Loving and extolling Mockingbird eases our self-blame, and in doing so, absolves us of accountability. It feels good, it feels right, to cherish this novel—AMEN! It feels like it’s what we’re supposed to do. It seduces by attaching itself to our nostalgia and then by satiating our flaccid conscience like the junk food on which we mindlessly indulge. Yep, as long as there are Atticus Finches in the world, someone will step up and take charge, and you yourself can remain in your reclining chair, popcorn in hand watching movies that make you feel like you’ve agreed with the moral thing to do instead of getting up and doing it. We Americans prefer our morality boiled down into easy bite size titbits, and so the lax-a-daisy one-liner-ethics of Mockingbird were and remain appetizing for millions.
Aside from TKM’s Black/African-American stereotypes, of which I am not qualified (as a white woman) to discuss with the fervor they deserve, there are other toxic messages. As writers, we have the potential to send messages, intentional or not, good and bad, via our stories, that are more far-reaching than we imagine.
For example, Imagine that you are an African-American seventh-grade boy in Mississippi today, and are asked to read TKM. Then imagine that it reinforces your haunting suspicion that you are treated differently because of the color of your skin, and that you’ll never get a fair trial if you are suspected of something, like Tom Robinson.
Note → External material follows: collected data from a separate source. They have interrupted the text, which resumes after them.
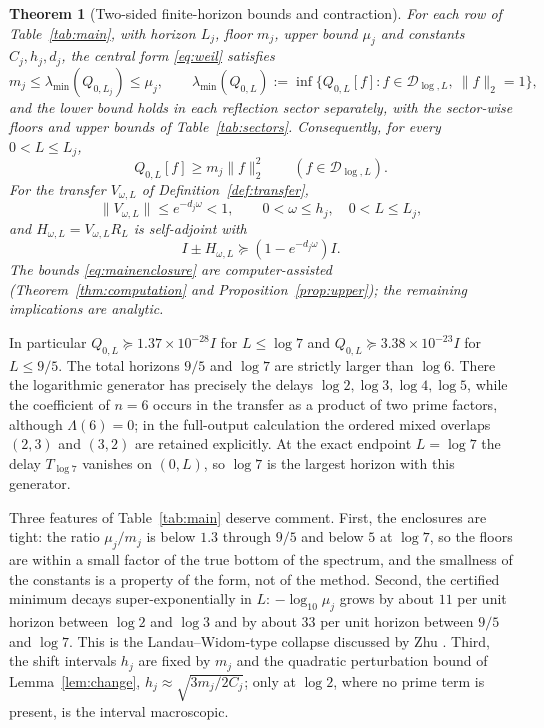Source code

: \documentclass[11pt]{article}
\numberwithin{equation}{section}
\newtheorem{theorem}{Theorem}[section]
\theoremstyle{definition}
\theoremstyle{remark}
\newcommand{\DD}{\mathcal D}
\newcommand{\norm}[1]{\lVert#1\rVert}
\begin{document}
\begin{theorem}[Two-sided finite-horizon bounds and contraction]\label{thm:main}
For each row of Table~\ref{tab:main}, with horizon $L_j$, floor $m_j$, upper
bound $\mu_j$ and constants $C_j,h_j,d_j$, the central form \eqref{eq:weil}
satisfies
\begin{equation}\label{eq:mainenclosure}
 m_j\le\lambda_{\min}(Q_{0,L_j})\le\mu_j,\qquad
 \lambda_{\min}(Q_{0,L}):=\inf\{Q_{0,L}[f]:f\in\DD_{\log,L},\ \norm f_2=1\},
\end{equation}
and the lower bound holds in each reflection sector separately, with the
sector-wise floors and upper bounds of Table~\ref{tab:sectors}. Consequently,
for every $0<L\le L_j$,
\begin{equation}\label{eq:maincentral}
 Q_{0,L}[f]\ge m_j\norm f_2^2\qquad(f\in\DD_{\log,L}).
\end{equation}
For the transfer $V_{\omega,L}$ of Definition~\ref{def:transfer},
\begin{equation}\label{eq:maintransfer}
 \norm{V_{\omega,L}}\le e^{-d_j\omega}<1,
 \qquad 0<\omega\le h_j,\quad 0<L\le L_j,
\end{equation}
and $H_{\omega,L}=V_{\omega,L}R_L$ is self-adjoint with
\begin{equation}\label{eq:mainreflection}
 I\pm H_{\omega,L}\succeq(1-e^{-d_j\omega})I.
\end{equation}
The bounds \eqref{eq:mainenclosure} are computer-assisted
(Theorem~\ref{thm:computation} and Proposition~\ref{prop:upper}); the
remaining implications are analytic.
\end{theorem}



In particular $Q_{0,L}\succeq1.37\times10^{-28}I$ for $L\le\log7$ and
$Q_{0,L}\succeq3.38\times10^{-23}I$ for $L\le9/5$. The total horizons $9/5$
and $\log7$ are strictly larger than $\log6$. There the logarithmic generator
has precisely the delays $\log2,\log3,\log4,\log5$, while the coefficient of
$n=6$ occurs in the transfer as a product of two prime factors, although
$\Lambda(6)=0$; in the full-output calculation the ordered mixed overlaps
$(2,3)$ and $(3,2)$ are retained explicitly. At the exact endpoint $L=\log7$
the delay $T_{\log7}$ vanishes on $(0,L)$, so $\log7$ is the largest horizon
with this generator.

Three features of Table~\ref{tab:main} deserve comment. First, the enclosures
are tight: the ratio $\mu_j/m_j$ is below $1.3$ through $9/5$ and below $5$ at
$\log7$, so the floors are within a small factor of the true bottom of the
spectrum, and the smallness of the constants is a property of the form, not of
the method. Second, the certified minimum decays super-exponentially in $L$:
$-\log_{10}\mu_j$ grows by about $11$ per unit horizon between $\log2$ and
$\log3$ and by about $33$ per unit horizon between $9/5$ and $\log7$. This is
the Landau--Widom-type collapse discussed by Zhu \cite{Zhu2026}. Third, the
shift intervals $h_j$ are fixed by $m_j$ and the quadratic perturbation bound
of Lemma~\ref{lem:change}, $h_j\approx\sqrt{3m_j/2C_j}$; only at $\log2$,
where no prime term is present, is the interval macroscopic.
\end{document}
Or, you’re an underprivileged, white seventh-grade girl in Anywhere USA today, asked to read TKM. Then, sadly, you are raped, but after reading that book and digesting other social observations, you stay quiet, believing that people don’t believe girls who say they’ve been raped, like the book says, everyone should have doubted Mayella Ewell.
I could go on and on about how toxic the messages of TKM are, or the changes that have not occurred these 50 some years later, but don’t worry, I won’t. What I will say is that if you are a writer, then please create all your characters (primary and supporting) with more verve and vigor than the limp noodled morally ambiguous Atticus Finch.
In addition, when you’re in a writing group or class and you’re asked, “What are your favorite books” at least have read said books in the last decade. When a writing instructor asks you that question, she/he is asking you what/who influences your writing and the stories you tell. They are also asking you why those influences have stayed with you, what’s evocative about them, why do they matter??? So, when people tell me TKM is their favorite book I invite them to re-read it now and then let’s talk. So far, no takers.
Climbing down off my soapbox now. Scattered Rant is over.
3 thoughts on “Is It Sacrilege to Not Adore To Kill a Mockingbird?”
January 21, 2020 at 3:26 am
Preach! I totally agree.
March 22, 2020 at 10:13 pm
April 24, 2020 at 3:05 am
I read the book when I was in grade 9 and never really got around to think of it that way… But you’ve given me a completely different perspective with which I can’t help but agree now. The book does talk of racial inequality but now it seems quite superficial… loved the post!!